**Records for this exercise:**
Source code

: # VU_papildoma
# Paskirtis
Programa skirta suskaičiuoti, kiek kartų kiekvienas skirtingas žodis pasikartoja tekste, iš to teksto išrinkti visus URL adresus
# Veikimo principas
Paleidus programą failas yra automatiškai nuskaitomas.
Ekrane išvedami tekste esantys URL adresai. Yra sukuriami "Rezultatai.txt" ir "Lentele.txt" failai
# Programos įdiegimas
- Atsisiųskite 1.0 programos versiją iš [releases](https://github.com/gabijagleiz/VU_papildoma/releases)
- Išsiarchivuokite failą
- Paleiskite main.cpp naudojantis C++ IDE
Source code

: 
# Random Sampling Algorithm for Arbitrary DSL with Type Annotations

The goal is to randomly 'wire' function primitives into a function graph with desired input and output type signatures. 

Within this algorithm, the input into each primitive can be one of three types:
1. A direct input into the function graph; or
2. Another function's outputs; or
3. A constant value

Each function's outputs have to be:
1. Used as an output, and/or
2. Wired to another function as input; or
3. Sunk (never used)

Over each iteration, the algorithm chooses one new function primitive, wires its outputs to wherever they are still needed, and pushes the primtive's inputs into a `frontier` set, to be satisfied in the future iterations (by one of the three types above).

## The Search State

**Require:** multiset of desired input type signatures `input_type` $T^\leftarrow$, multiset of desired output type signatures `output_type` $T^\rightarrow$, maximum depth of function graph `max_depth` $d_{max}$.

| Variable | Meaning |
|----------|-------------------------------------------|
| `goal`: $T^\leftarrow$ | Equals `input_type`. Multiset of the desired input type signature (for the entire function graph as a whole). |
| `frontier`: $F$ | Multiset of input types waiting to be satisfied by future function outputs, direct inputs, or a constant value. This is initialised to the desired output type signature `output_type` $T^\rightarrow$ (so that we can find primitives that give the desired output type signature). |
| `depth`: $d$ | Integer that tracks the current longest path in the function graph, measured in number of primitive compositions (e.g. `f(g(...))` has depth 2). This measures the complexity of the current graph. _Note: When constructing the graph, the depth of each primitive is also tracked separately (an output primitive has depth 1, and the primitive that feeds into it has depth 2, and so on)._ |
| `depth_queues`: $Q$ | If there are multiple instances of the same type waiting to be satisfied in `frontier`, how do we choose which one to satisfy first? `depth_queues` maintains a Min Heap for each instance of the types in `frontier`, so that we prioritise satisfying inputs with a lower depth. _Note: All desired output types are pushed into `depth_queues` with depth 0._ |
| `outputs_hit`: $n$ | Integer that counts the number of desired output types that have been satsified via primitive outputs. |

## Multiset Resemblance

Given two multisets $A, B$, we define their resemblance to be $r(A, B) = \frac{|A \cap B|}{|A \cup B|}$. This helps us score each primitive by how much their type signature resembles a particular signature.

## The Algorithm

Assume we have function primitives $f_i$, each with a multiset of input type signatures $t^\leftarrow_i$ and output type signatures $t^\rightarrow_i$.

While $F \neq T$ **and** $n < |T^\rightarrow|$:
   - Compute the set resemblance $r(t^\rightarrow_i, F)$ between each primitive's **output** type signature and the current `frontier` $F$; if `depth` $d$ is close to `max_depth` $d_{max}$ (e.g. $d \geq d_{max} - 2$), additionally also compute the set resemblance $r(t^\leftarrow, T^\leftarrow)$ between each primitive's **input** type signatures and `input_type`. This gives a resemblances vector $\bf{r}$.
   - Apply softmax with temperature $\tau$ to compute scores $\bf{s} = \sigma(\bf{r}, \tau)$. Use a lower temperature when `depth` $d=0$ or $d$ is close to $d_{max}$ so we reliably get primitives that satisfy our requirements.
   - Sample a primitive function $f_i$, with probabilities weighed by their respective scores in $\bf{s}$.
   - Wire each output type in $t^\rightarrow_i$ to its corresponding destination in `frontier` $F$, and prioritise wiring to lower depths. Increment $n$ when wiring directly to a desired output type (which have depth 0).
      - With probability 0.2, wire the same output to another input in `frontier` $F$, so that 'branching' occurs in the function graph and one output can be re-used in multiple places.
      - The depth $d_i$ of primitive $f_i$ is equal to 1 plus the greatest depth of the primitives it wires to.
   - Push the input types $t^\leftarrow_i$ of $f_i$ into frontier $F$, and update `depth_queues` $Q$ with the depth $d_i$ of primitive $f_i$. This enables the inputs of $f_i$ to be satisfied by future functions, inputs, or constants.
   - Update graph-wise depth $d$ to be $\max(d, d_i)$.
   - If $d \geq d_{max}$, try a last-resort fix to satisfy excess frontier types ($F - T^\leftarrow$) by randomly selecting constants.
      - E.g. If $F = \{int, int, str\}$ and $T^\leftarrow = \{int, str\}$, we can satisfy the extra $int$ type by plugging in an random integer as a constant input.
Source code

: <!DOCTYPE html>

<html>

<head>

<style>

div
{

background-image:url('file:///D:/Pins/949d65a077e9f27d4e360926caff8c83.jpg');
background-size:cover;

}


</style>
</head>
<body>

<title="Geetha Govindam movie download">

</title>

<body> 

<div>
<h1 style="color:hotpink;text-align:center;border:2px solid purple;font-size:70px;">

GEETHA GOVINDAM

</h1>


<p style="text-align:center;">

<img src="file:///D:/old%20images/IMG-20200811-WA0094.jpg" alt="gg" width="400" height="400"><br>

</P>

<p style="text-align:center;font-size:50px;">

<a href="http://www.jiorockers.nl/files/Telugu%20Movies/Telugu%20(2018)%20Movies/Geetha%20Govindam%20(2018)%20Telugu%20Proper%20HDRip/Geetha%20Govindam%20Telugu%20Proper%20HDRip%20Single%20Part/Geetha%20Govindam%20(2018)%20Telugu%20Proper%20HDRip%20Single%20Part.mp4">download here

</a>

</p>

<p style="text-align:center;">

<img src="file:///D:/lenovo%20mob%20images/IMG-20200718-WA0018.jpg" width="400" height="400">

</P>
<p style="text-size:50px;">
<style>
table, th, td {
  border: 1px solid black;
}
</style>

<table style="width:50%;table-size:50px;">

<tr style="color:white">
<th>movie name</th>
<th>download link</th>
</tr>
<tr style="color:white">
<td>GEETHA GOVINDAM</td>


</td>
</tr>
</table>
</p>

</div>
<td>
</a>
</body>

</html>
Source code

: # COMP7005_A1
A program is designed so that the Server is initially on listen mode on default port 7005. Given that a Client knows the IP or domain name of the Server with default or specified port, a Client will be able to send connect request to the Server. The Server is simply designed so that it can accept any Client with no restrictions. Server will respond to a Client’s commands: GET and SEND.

**What is needed:** Each record must be output word for word.

**Answer below:**
Source code

: # VU_papildoma
# Paskirtis
Programa skirta suskaičiuoti, kiek kartų kiekvienas skirtingas žodis pasikartoja tekste, iš to teksto išrinkti visus URL adresus
# Veikimo principas
Paleidus programą failas yra automatiškai nuskaitomas.
Ekrane išvedami tekste esantys URL adresai. Yra sukuriami "Rezultatai.txt" ir "Lentele.txt" failai
# Programos įdiegimas
- Atsisiųskite 1.0 programos versiją iš [releases](https://github.com/gabijagleiz/VU_papildoma/releases)
- Išsiarchivuokite failą
- Paleiskite main.cpp naudojantis C++ IDE
Source code

: 
# Random Sampling Algorithm for Arbitrary DSL with Type Annotations

The goal is to randomly 'wire' function primitives into a function graph with desired input and output type signatures. 

Within this algorithm, the input into each primitive can be one of three types:
1. A direct input into the function graph; or
2. Another function's outputs; or
3. A constant value

Each function's outputs have to be:
1. Used as an output, and/or
2. Wired to another function as input; or
3. Sunk (never used)

Over each iteration, the algorithm chooses one new function primitive, wires its outputs to wherever they are still needed, and pushes the primtive's inputs into a `frontier` set, to be satisfied in the future iterations (by one of the three types above).

## The Search State

**Require:** multiset of desired input type signatures `input_type` $T^\leftarrow$, multiset of desired output type signatures `output_type` $T^\rightarrow$, maximum depth of function graph `max_depth` $d_{max}$.

| Variable | Meaning |
|----------|-------------------------------------------|
| `goal`: $T^\leftarrow$ | Equals `input_type`. Multiset of the desired input type signature (for the entire function graph as a whole). |
| `frontier`: $F$ | Multiset of input types waiting to be satisfied by future function outputs, direct inputs, or a constant value. This is initialised to the desired output type signature `output_type` $T^\rightarrow$ (so that we can find primitives that give the desired output type signature). |
| `depth`: $d$ | Integer that tracks the current longest path in the function graph, measured in number of primitive compositions (e.g. `f(g(...))` has depth 2). This measures the complexity of the current graph. _Note: When constructing the graph, the depth of each primitive is also tracked separately (an output primitive has depth 1, and the primitive that feeds into it has depth 2, and so on)._ |
| `depth_queues`: $Q$ | If there are multiple instances of the same type waiting to be satisfied in `frontier`, how do we choose which one to satisfy first? `depth_queues` maintains a Min Heap for each instance of the types in `frontier`, so that we prioritise satisfying inputs with a lower depth. _Note: All desired output types are pushed into `depth_queues` with depth 0._ |
| `outputs_hit`: $n$ | Integer that counts the number of desired output types that have been satsified via primitive outputs. |

## Multiset Resemblance

Given two multisets $A, B$, we define their resemblance to be $r(A, B) = \frac{|A \cap B|}{|A \cup B|}$. This helps us score each primitive by how much their type signature resembles a particular signature.

## The Algorithm

Assume we have function primitives $f_i$, each with a multiset of input type signatures $t^\leftarrow_i$ and output type signatures $t^\rightarrow_i$.

While $F \neq T$ **and** $n < |T^\rightarrow|$:
   - Compute the set resemblance $r(t^\rightarrow_i, F)$ between each primitive's **output** type signature and the current `frontier` $F$; if `depth` $d$ is close to `max_depth` $d_{max}$ (e.g. $d \geq d_{max} - 2$), additionally also compute the set resemblance $r(t^\leftarrow, T^\leftarrow)$ between each primitive's **input** type signatures and `input_type`. This gives a resemblances vector $\bf{r}$.
   - Apply softmax with temperature $\tau$ to compute scores $\bf{s} = \sigma(\bf{r}, \tau)$. Use a lower temperature when `depth` $d=0$ or $d$ is close to $d_{max}$ so we reliably get primitives that satisfy our requirements.
   - Sample a primitive function $f_i$, with probabilities weighed by their respective scores in $\bf{s}$.
   - Wire each output type in $t^\rightarrow_i$ to its corresponding destination in `frontier` $F$, and prioritise wiring to lower depths. Increment $n$ when wiring directly to a desired output type (which have depth 0).
      - With probability 0.2, wire the same output to another input in `frontier` $F$, so that 'branching' occurs in the function graph and one output can be re-used in multiple places.
      - The depth $d_i$ of primitive $f_i$ is equal to 1 plus the greatest depth of the primitives it wires to.
   - Push the input types $t^\leftarrow_i$ of $f_i$ into frontier $F$, and update `depth_queues` $Q$ with the depth $d_i$ of primitive $f_i$. This enables the inputs of $f_i$ to be satisfied by future functions, inputs, or constants.
   - Update graph-wise depth $d$ to be $\max(d, d_i)$.
   - If $d \geq d_{max}$, try a last-resort fix to satisfy excess frontier types ($F - T^\leftarrow$) by randomly selecting constants.
      - E.g. If $F = \{int, int, str\}$ and $T^\leftarrow = \{int, str\}$, we can satisfy the extra $int$ type by plugging in an random integer as a constant input.
Source code

: <!DOCTYPE html>

<html>

<head>

<style>

div
{

background-image:url('file:///D:/Pins/949d65a077e9f27d4e360926caff8c83.jpg');
background-size:cover;

}


</style>
</head>
<body>

<title="Geetha Govindam movie download">

</title>

<body> 

<div>
<h1 style="color:hotpink;text-align:center;border:2px solid purple;font-size:70px;">

GEETHA GOVINDAM

</h1>


<p style="text-align:center;">

<img src="file:///D:/old%20images/IMG-20200811-WA0094.jpg" alt="gg" width="400" height="400"><br>

</P>

<p style="text-align:center;font-size:50px;">

<a href="http://www.jiorockers.nl/files/Telugu%20Movies/Telugu%20(2018)%20Movies/Geetha%20Govindam%20(2018)%20Telugu%20Proper%20HDRip/Geetha%20Govindam%20Telugu%20Proper%20HDRip%20Single%20Part/Geetha%20Govindam%20(2018)%20Telugu%20Proper%20HDRip%20Single%20Part.mp4">download here

</a>

</p>

<p style="text-align:center;">

<img src="file:///D:/lenovo%20mob%20images/IMG-20200718-WA0018.jpg" width="400" height="400">

</P>
<p style="text-size:50px;">
<style>
table, th, td {
  border: 1px solid black;
}
</style>

<table style="width:50%;table-size:50px;">

<tr style="color:white">
<th>movie name</th>
<th>download link</th>
</tr>
<tr style="color:white">
<td>GEETHA GOVINDAM</td>


</td>
</tr>
</table>
</p>

</div>
<td>
</a>
</body>

</html>
Source code

: # COMP7005_A1
A program is designed so that the Server is initially on listen mode on default port 7005. Given that a Client knows the IP or domain name of the Server with default or specified port, a Client will be able to send connect request to the Server. The Server is simply designed so that it can accept any Client with no restrictions. Server will respond to a Client’s commands: GET and SEND.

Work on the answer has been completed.